SOURCE DATA: Begin
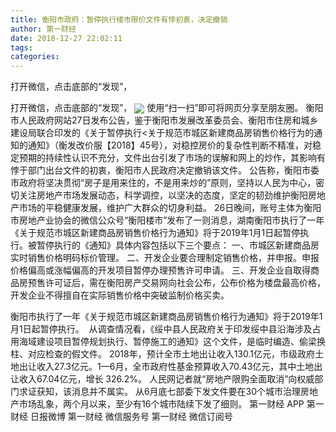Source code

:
 ```yaml
---
title: 衡阳市政府：暂停执行楼市限价文件有悖初衷，决定撤销
author: 第一财经
date: 2018-12-27 22:02:11
tags: 
categories: 
---
```

打开微信，点击底部的“发现”，
<!-- more -->
打开微信，点击底部的“发现”，
<img align="center" border="0" src="https://imgcdn.yicai.com/uppics/images/2018/12/af588b7f07b049f170cf8ffbb31be3ec.jpg" />
使用“扫一扫”即可将网页分享至朋友圈。
衡阳市人民政府网站27日发布公告，鉴于衡阳市发展改革委员会、衡阳市住房和城乡建设局联合印发的《关于暂停执行<关于规范市城区新建商品房销售价格行为的通知的通知》（衡发改价服【2018】45号），对稳控房价的复杂性判断不精准，对稳定预期的持续性认识不充分，文件出台引发了市场的误解和网上的炒作，其影响有悖于部门出台文件的初衷，衡阳市人民政府决定撤销该文件。
公告称，衡阳市委市政府将坚决贯彻“房子是用来住的，不是用来炒的”原则，坚持以人民为中心，密切关注房地产市场发展动态，科学调控，以坚决的态度，坚定的韧劲维护衡阳房地产市场的平稳健康发展，维护广大群众的切身利益。
26日晚间，账号主体为衡阳市房地产业协会的微信公众号“衡阳楼市”发布了一则消息，湖南衡阳市执行了一年《关于规范市城区新建商品房销售价格行为通知》将于2019年1月1日起暂停执行。被暂停执行的《通知》具体内容包括以下三个要点：
一、市城区新建商品房实时销售价格明码标价管理。
二、开发企业要合理制定销售价格，并申报。申报价格偏高或涨幅偏高的开发项目暂停办理预售许可申请。
三、开发企业自取得商品房预售许可证后，需在衡阳房产交易网向社会公布，公布价格为楼盘最高价格，开发企业不得擅自在实际销售价格中突破监制价格买卖。
 
 
衡阳市执行了一年《关于规范市城区新建商品房销售价格行为通知》将于2019年1月1日起暂停执行。 
从调查情况看，《绥中县人民政府关于印发绥中县沿海涉及占用海域建设项目暂停规划执行、暂停施工的通知》这个文件，是临时编造、偷梁换柱、对应检查的假文件。
2018年，预计全市土地出让收入130.1亿元，市级政府土地出让收入27.3亿元。1—6月，全市政府性基金预算收入70.43亿元，其中土地出让收入67.04亿元，增长 326.2%。
人民网记者就“房地产限购全面取消”向权威部门求证获知，该消息并不属实。
从6月底七部委下发文件要在30个城市治理房地产市场乱象，两个月以来，至少有16个城市陆续下发了细则。
第一财经
APP
第一财经
日报微博
第一财经
微信服务号
第一财经
微信订阅号
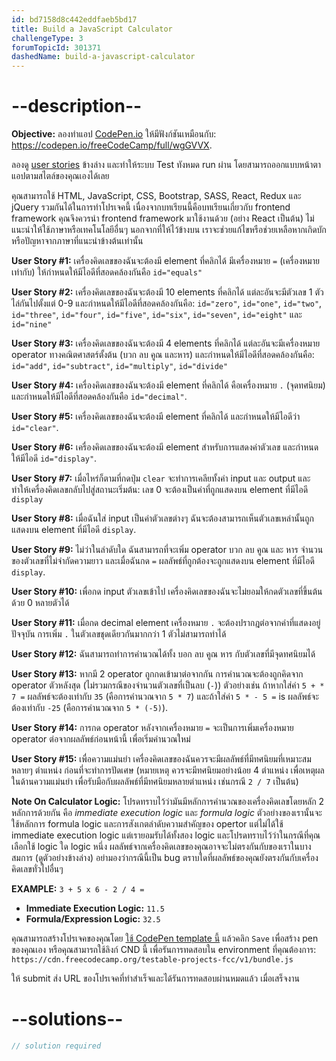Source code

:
 ```yaml
---
id: bd7158d8c442eddfaeb5bd17
title: Build a JavaScript Calculator
challengeType: 3
forumTopicId: 301371
dashedName: build-a-javascript-calculator
---
```


# --description--

**Objective:** ลองทำแอป [CodePen.io](https://codepen.io) ให้มีฟังก์ชันเหมือนกับ: <https://codepen.io/freeCodeCamp/full/wgGVVX>.

ลองดู [user stories](https://en.wikipedia.org/wiki/User_story) ข้างล่าง และทำให้ระบบ Test ทังหมด run ผ่าน โดยสามารถออกแบบหน้าตาแอปตามสไตล์ของคุณเองได้เลย

คุณสามารถใช้ HTML, JavaScript, CSS, Bootstrap, SASS, React, Redux และ jQuery รวมกันได้ในการทำโปรเจคนี้ เนื่องจากบทเรียนนี้คือบทเรียนเกี่ยวกับ frontend framework คุณจึงควรนำ frontend framework มาใช้งานด้วย (อย่าง React เป็นต้น) ไม่แนะนำให้ใช้ภาษาหรือเทคโนโลยีอื่นๆ นอกจากที่ให้ไว้ข้างบน เราจะช่วยแก้ไขหรือช่วยเหลือหากเกิดบักหรือปัญหาจากภาษาที่แนะนำข้างต้นเท่านั้น 

**User Story #1:** เครื่องคิดเลขของฉันจะต้องมี element ที่คลิกได้ มีเครื่องหมาย `=` (เครื่องหมายเท่ากับ) ให้กำหนดให้มีไอดีที่สอดคล้องกันคือ `id="equals"`

**User Story #2:** เครื่องคิดเลขของฉันจะต้องมี 10 elements ที่คลิกได้  แต่ละอันจะมีตัวเลข 1 ตัว ไล่กันไปตั้งแต่ 0-9  และกำหนดให้มีไอดีที่สอดคล้องกันคือ: `id="zero"`, `id="one"`, `id="two"`, `id="three"`, `id="four"`, `id="five"`, `id="six"`, `id="seven"`, `id="eight"` และ `id="nine"`

**User Story #3:** เครื่องคิดเลขของฉันจะต้องมี 4 elements ที่คลิกได้ แต่ละอันจะมีเครื่องหมาย operator ทางคณิตศาสตร์ตั้งต้น (บวก ลบ คูณ และหาร) และกำหนดให้มีไอดีที่สอดคล้องกันคือ: `id="add"`, `id="subtract"`, `id="multiply"`, `id="divide"`

**User Story #4:** เครื่องคิดเลขของฉันจะต้องมี element ที่คลิกได้ คือเครื่องหมาย `.` (จุดทศนิยม) และกำหนดให้มีไอดีที่สอดคล้องกันคือ `id="decimal"`.

**User Story #5:** เครื่องคิดเลขของฉันจะต้องมี element ที่คลิกได้ และกำหนดให้มีไอดีว่า `id="clear"`.

**User Story #6:** เครื่องคิดเลขของฉันจะต้องมี element สำหรับการแสดงค่าตัวเลข และกำหนดให้มีไอดี `id="display"`.

**User Story #7:** เมื่อไหร่ก็ตามที่กดปุ่ม `clear` จะทำการเคลียทั้งค่า input และ output และทำให้เครื่องคิดเลขกลับไปสู่สถานะเริ่มต้น: เลข 0 จะต้องเป็นค่าที่ถูกแสดงบน element ที่มีไอดี `display`

**User Story #8:** เมื่อฉันใส่ input เป็นค่าตัวเลขต่างๆ ฉันจะต้องสามารถเห็นตัวเลขเหล่านั้นถูกแสดงบน element ที่มีไอดี `display`.

**User Story #9:** ไม่ว่าในลำดับใด ฉันสามารถที่จะเพิ่ม operator บวก ลบ คูณ และ หาร จำนวนของตัวเลขที่ไม่จำกัดความยาว และเมื่อฉันกด `=` ผลลัพธ์ที่ถูกต้องจะถูกแสดงบน element ที่มีไอดี `display`.

**User Story #10:** เพื่อกด input ตัวเลขเข้าไป เครื่องคิดเลขของฉันจะไม่ยอมให้กดตัวเลขที่ขึ้นต้นด้วย 0 หลายตัวได้

**User Story #11:** เมื่อกด decimal element เครื่องหมาย `.` จะต้องปรากฎต่อจากค่าที่แสดงอยู่ปัจจุบัน การเพิ่ม `.` ในตัวเลขชุดเดียวกันมากกว่า 1 ตัวไม่สามารถทำได้

**User Story #12:** ฉันสามารถทำการคำนวณได้ทั้ง บอก ลบ คูณ หาร กับตัวเลขที่มีจุดทศนิยมได้

**User Story #13:** หากมี 2 operator ถูกกดเข้ามาต่อจากกัน การคำนวณจะต้องถูกคิดจาก operator ตัวหลังสุด (ไม่รวมกรณีของจำนวนตัวเลขที่เป็นลบ (`-`)) ตัวอย่างเช่น  ถ้าหากใส่ค่า `5 + * 7 =` ผลลัพธ์จะต้องเท่ากับ `35` (คือการคำนวณจาก `5 * 7`) และถ้าใส่ค่า `5 * - 5 =` is ผลลัพธ์จะต้องเท่ากับ `-25` (คือการคำนวณจาก `5 * (-5)`).

**User Story #14:** การกด operator หลังจากเครื่องหมาย `=` จะเป็นการเพิ่มเครื่องหมาย operator ต่อจากผลลัพธ์ก่อนหน้านี้ เพื่อเริ่มคำนวณใหม่

**User Story #15:** เพื่อความแม่นยำ เครื่องคิดเลขของฉันควรจะมีผลลัพธ์ที่มีทศนิยมที่เหมาะสมหลายๆ ตำแหน่ง ก่อนที่จะทำการปัดเศษ (หมายเหตุ ควรจะมีทศนิยมอย่างน้อย 4 ตำแหน่ง เพื่อเหตุผลในด้านความแม่นยำ เพื่อรับมือกับผลลัพธ์ที่มีทศนิยมหลายตำแหน่ง เช่นกรณี `2 / 7` เป็นต้น)

**Note On Calculator Logic:** โปรดทราบไว้ว่ามันมีหลักการคำนวณของเครื่องคิดเลขโดยหลัก 2 หลักการด้วยกัน คือ <dfn>immediate execution logic</dfn> และ <dfn>formula logic</dfn> ตัวอย่างของเรานั้นจะใช้หลักการ formula logic และการสังเกตลำดับความสำคัญของ opertor แต่ไม่ได้ใช้ immediate execution logic แต่เรายอมรับได้ทั้งสอง logic และโปรดทราบไว้ว่าในกรณีที่คุณเลือกใช้ logic ใด logic หนึ่ง ผลลัพธ์จากเครื่องคิดเลขของคุณอาจจะไม่ตรงกันกับของเราในบางสมการ (ดูตัวอย่างข้างล่าง) อย่ามองว่ากรณีนี้เป็น bug ตราบใดที่ผลลัพธ์ของคุณยังตรงกันกับเครื่องคิดเลขทั่วไปอื่นๆ  

**EXAMPLE:** `3 + 5 x 6 - 2 / 4 =`  

-   **Immediate Execution Logic:** `11.5`
-   **Formula/Expression Logic:** `32.5`

คุณสามารถสร้างโปรเจคของคุณโดย <a href='https://codepen.io/pen?template=MJjpwO' target='_blank' rel='nofollow'>ใช้ CodePen template นี้</a> แล้วคลิก `Save` เพื่อสร้าง pen ของคุณเอง หรือคุณสามารถใช้ลิงก์ CND นี้ เพื่อรันการทดสอบใน environment ที่คุณต้องการ: `https://cdn.freecodecamp.org/testable-projects-fcc/v1/bundle.js`

ให้ submit ส่ง URL ของโปรเจคที่ทำสำเร็จและได้รันการทดสอบผ่านหมดแล้ว เมื่อเสร็จงาน

# --solutions--

```js
// solution required
```
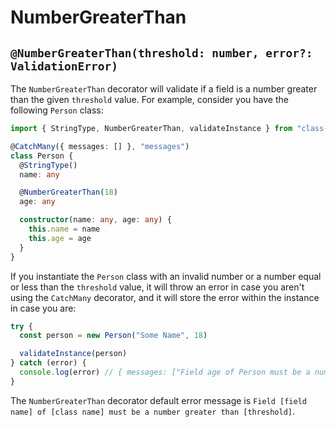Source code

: # NumberGreaterThan

## `@NumberGreaterThan(threshold: number, error?: ValidationError)`

The `NumberGreaterThan` decorator will validate if a field is a number greater than the given `threshold` value. For example, consider you have the following `Person` class:

```typescript
import { StringType, NumberGreaterThan, validateInstance } from "class-handler"

@CatchMany({ messages: [] }, "messages")
class Person {
  @StringType()
  name: any

  @NumberGreaterThan(18)
  age: any

  constructor(name: any, age: any) {
    this.name = name
    this.age = age
  }
}
```

If you instantiate the `Person` class with an invalid number or a number equal or less than the `threshold` value, it will throw an error in case you aren't using the `CatchMany` decorator, and it will store the error within the instance in case you are:

```typescript
try {
  const person = new Person("Some Name", 18)

  validateInstance(person)
} catch (error) {
  console.log(error) // { messages: ["Field age of Person must be a number greater than 18"] }
}
```

The `NumberGreaterThan` decorator default error message is `Field [field name] of [class name] must be a number greater than [threshold]`.

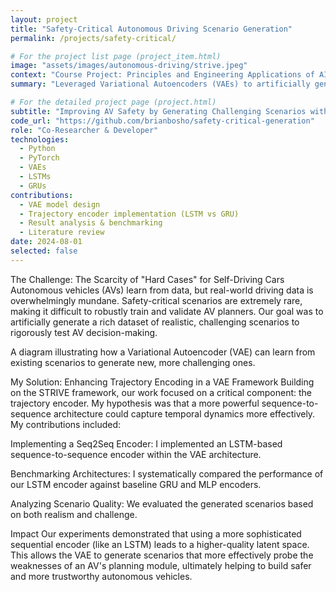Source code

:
 ```yaml
---
layout: project
title: "Safety-Critical Autonomous Driving Scenario Generation"
permalink: /projects/safety-critical/

# For the project list page (project_item.html)
image: "assets/images/autonomous-driving/strive.jpeg"
context: "Course Project: Principles and Engineering Applications of AI"
summary: "Leveraged Variational Autoencoders (VAEs) to artificially generate a rich dataset of realistic and challenging scenarios to rigorously test and improve AV decision-making."

# For the detailed project page (project.html)
subtitle: "Improving AV Safety by Generating Challenging Scenarios with Variational Autoencoders"
code_url: "https://github.com/brianbosho/safety-critical-generation"
role: "Co-Researcher & Developer"
technologies:
  - Python
  - PyTorch
  - VAEs
  - LSTMs
  - GRUs
contributions:
  - VAE model design
  - Trajectory encoder implementation (LSTM vs GRU)
  - Result analysis & benchmarking
  - Literature review
date: 2024-08-01
selected: false
---
```


The Challenge: The Scarcity of "Hard Cases" for Self-Driving Cars
Autonomous vehicles (AVs) learn from data, but real-world driving data is overwhelmingly mundane. Safety-critical scenarios are extremely rare, making it difficult to robustly train and validate AV planners. Our goal was to artificially generate a rich dataset of realistic, challenging scenarios to rigorously test AV decision-making.

A diagram illustrating how a Variational Autoencoder (VAE) can learn from existing scenarios to generate new, more challenging ones.

My Solution: Enhancing Trajectory Encoding in a VAE Framework
Building on the STRIVE framework, our work focused on a critical component: the trajectory encoder. My hypothesis was that a more powerful sequence-to-sequence architecture could capture temporal dynamics more effectively. My contributions included:

Implementing a Seq2Seq Encoder: I implemented an LSTM-based sequence-to-sequence encoder within the VAE architecture.

Benchmarking Architectures: I systematically compared the performance of our LSTM encoder against baseline GRU and MLP encoders.

Analyzing Scenario Quality: We evaluated the generated scenarios based on both realism and challenge.

Impact
Our experiments demonstrated that using a more sophisticated sequential encoder (like an LSTM) leads to a higher-quality latent space. This allows the VAE to generate scenarios that more effectively probe the weaknesses of an AV's planning module, ultimately helping to build safer and more trustworthy autonomous vehicles.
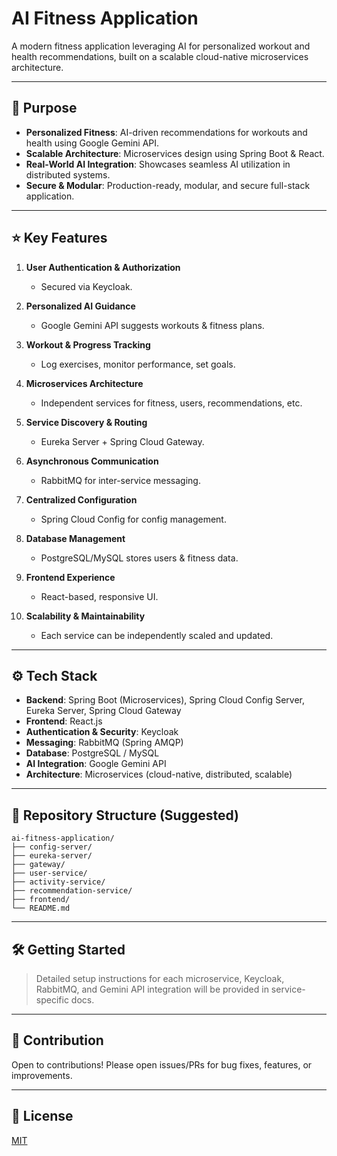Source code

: # AI Fitness Application

A modern fitness application leveraging AI for personalized workout and health recommendations, built on a scalable cloud-native microservices architecture.

---

## 🚀 Purpose

- **Personalized Fitness**: AI-driven recommendations for workouts and health using Google Gemini API.
- **Scalable Architecture**: Microservices design using Spring Boot & React.
- **Real-World AI Integration**: Showcases seamless AI utilization in distributed systems.
- **Secure & Modular**: Production-ready, modular, and secure full-stack application.

---

## ⭐️ Key Features

1. **User Authentication & Authorization**
   - Secured via Keycloak.

2. **Personalized AI Guidance**
   - Google Gemini API suggests workouts & fitness plans.

3. **Workout & Progress Tracking**
   - Log exercises, monitor performance, set goals.

4. **Microservices Architecture**
   - Independent services for fitness, users, recommendations, etc.

5. **Service Discovery & Routing**
   - Eureka Server + Spring Cloud Gateway.

6. **Asynchronous Communication**
   - RabbitMQ for inter-service messaging.

7. **Centralized Configuration**
   - Spring Cloud Config for config management.

8. **Database Management**
   - PostgreSQL/MySQL stores users & fitness data.

9. **Frontend Experience**
   - React-based, responsive UI.

10. **Scalability & Maintainability**
    - Each service can be independently scaled and updated.

---

## ⚙️ Tech Stack

- **Backend**: Spring Boot (Microservices), Spring Cloud Config Server, Eureka Server, Spring Cloud Gateway
- **Frontend**: React.js
- **Authentication & Security**: Keycloak
- **Messaging**: RabbitMQ (Spring AMQP)
- **Database**: PostgreSQL / MySQL
- **AI Integration**: Google Gemini API
- **Architecture**: Microservices (cloud-native, distributed, scalable)

---

## 📁 Repository Structure (Suggested)

```
ai-fitness-application/
├── config-server/
├── eureka-server/
├── gateway/
├── user-service/
├── activity-service/
├── recommendation-service/
├── frontend/
└── README.md
```

---

## 🛠️ Getting Started

> Detailed setup instructions for each microservice, Keycloak, RabbitMQ, and Gemini API integration will be provided in service-specific docs.

---

## 📢 Contribution

Open to contributions! Please open issues/PRs for bug fixes, features, or improvements.

---

## 📄 License

[MIT](LICENSE)

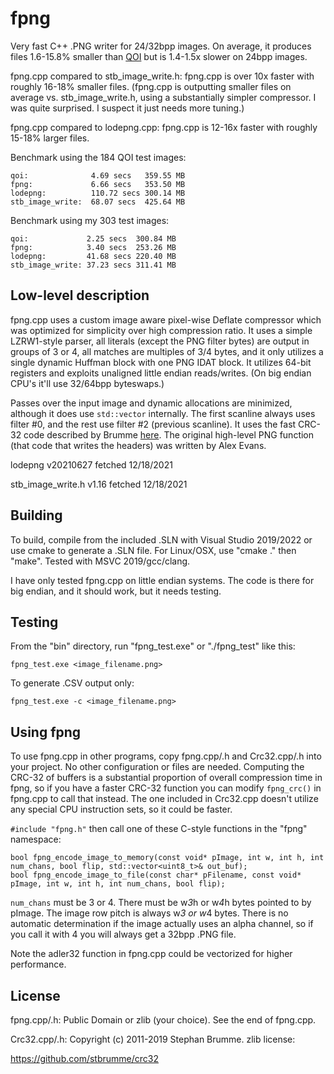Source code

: # fpng
Very fast C++ .PNG writer for 24/32bpp images. On average, it produces files 1.6-15.8% smaller than [QOI](https://github.com/phoboslab/qoi) but is 1.4-1.5x slower on 24bpp images.

fpng.cpp compared to stb_image_write.h: fpng.cpp is over 10x faster with roughly 16-18% smaller files. (fpng.cpp is outputting smaller files on average vs. stb_image_write.h, using a substantially simpler compressor. I was quite surprised. I suspect it just needs more tuning.)

fpng.cpp compared to lodepng.cpp: fpng.cpp is 12-16x faster with roughly 15-18% larger files.

Benchmark using the 184 QOI test images:

```
qoi:              4.69 secs   359.55 MB
fpng:             6.66 secs   353.50 MB
lodepng:          110.72 secs 300.14 MB
stb_image_write:  68.07 secs  425.64 MB
```

Benchmark using my 303 test images:

```
qoi:             2.25 secs  300.84 MB
fpng:            3.40 secs  253.26 MB
lodepng:         41.68 secs 220.40 MB
stb_image_write: 37.23 secs 311.41 MB
```

## Low-level description

fpng.cpp uses a custom image aware pixel-wise Deflate compressor which was optimized for simplicity over high compression ratio. It uses a simple LZRW1-style parser, all literals (except the PNG filter bytes) are output in groups of 3 or 4, all matches are multiples of 3/4 bytes, and it only utilizes a single dynamic Huffman block with one PNG IDAT block. It utilizes 64-bit registers and exploits unaligned little endian reads/writes. (On big endian CPU's it'll use 32/64bpp byteswaps.)

Passes over the input image and dynamic allocations are minimized, although it does use ```std::vector``` internally. The first scanline always uses filter #0, and the rest use filter #2 (previous scanline). It uses the fast CRC-32 code described by Brumme [here](https://create.stephan-brumme.com/crc32/). The original high-level PNG function (that code that writes the headers) was written by Alex Evans.

lodepng v20210627 fetched 12/18/2021

stb_image_write.h v1.16 fetched 12/18/2021

## Building

To build, compile from the included .SLN with Visual Studio 2019/2022 or use cmake to generate a .SLN file. For Linux/OSX, use "cmake ." then "make". Tested with MSVC 2019/gcc/clang.

I have only tested fpng.cpp on little endian systems. The code is there for big endian, and it should work, but it needs testing.

## Testing

From the "bin" directory, run "fpng_test.exe" or "./fpng_test" like this:

```fpng_test.exe <image_filename.png>```

To generate .CSV output only:

```fpng_test.exe -c <image_filename.png>```

## Using fpng 

To use fpng.cpp in other programs, copy fpng.cpp/.h and Crc32.cpp/.h into your project. No other configuration or files are needed. Computing the CRC-32 of buffers is a substantial proportion of overall compression time in fpng, so if you have a faster CRC-32 function you can modify `fpng_crc()` in fpng.cpp to call that instead. The one included in Crc32.cpp doesn't utilize any special CPU instruction sets, so it could be faster. 

`#include "fpng.h"` then call one of these C-style functions in the "fpng" namespace:

```
bool fpng_encode_image_to_memory(const void* pImage, int w, int h, int num_chans, bool flip, std::vector<uint8_t>& out_buf);
bool fpng_encode_image_to_file(const char* pFilename, const void* pImage, int w, int h, int num_chans, bool flip);
```

`num_chans` must be 3 or 4. There must be w*3*h or w*4*h bytes pointed to by pImage. The image row pitch is always w*3 or w*4 bytes. There is no automatic determination if the image actually uses an alpha channel, so if you call it with 4 you will always get a 32bpp .PNG file.

Note the adler32 function in fpng.cpp could be vectorized for higher performance.

## License

fpng.cpp/.h: Public Domain or zlib (your choice). See the end of fpng.cpp.

Crc32.cpp/.h: Copyright (c) 2011-2019 Stephan Brumme. zlib license:

https://github.com/stbrumme/crc32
SOURCE DATA: End
WORK TO BE COMPLETED: Filter the entries down to the lines containing "VAEs". Copy each of those lines.

EXPECTED ANSWER:
summary: "Leveraged Variational Autoencoders (VAEs) to artificially generate a rich dataset of realistic and challenging scenarios to rigorously test and improve AV decision-making."
  - VAEs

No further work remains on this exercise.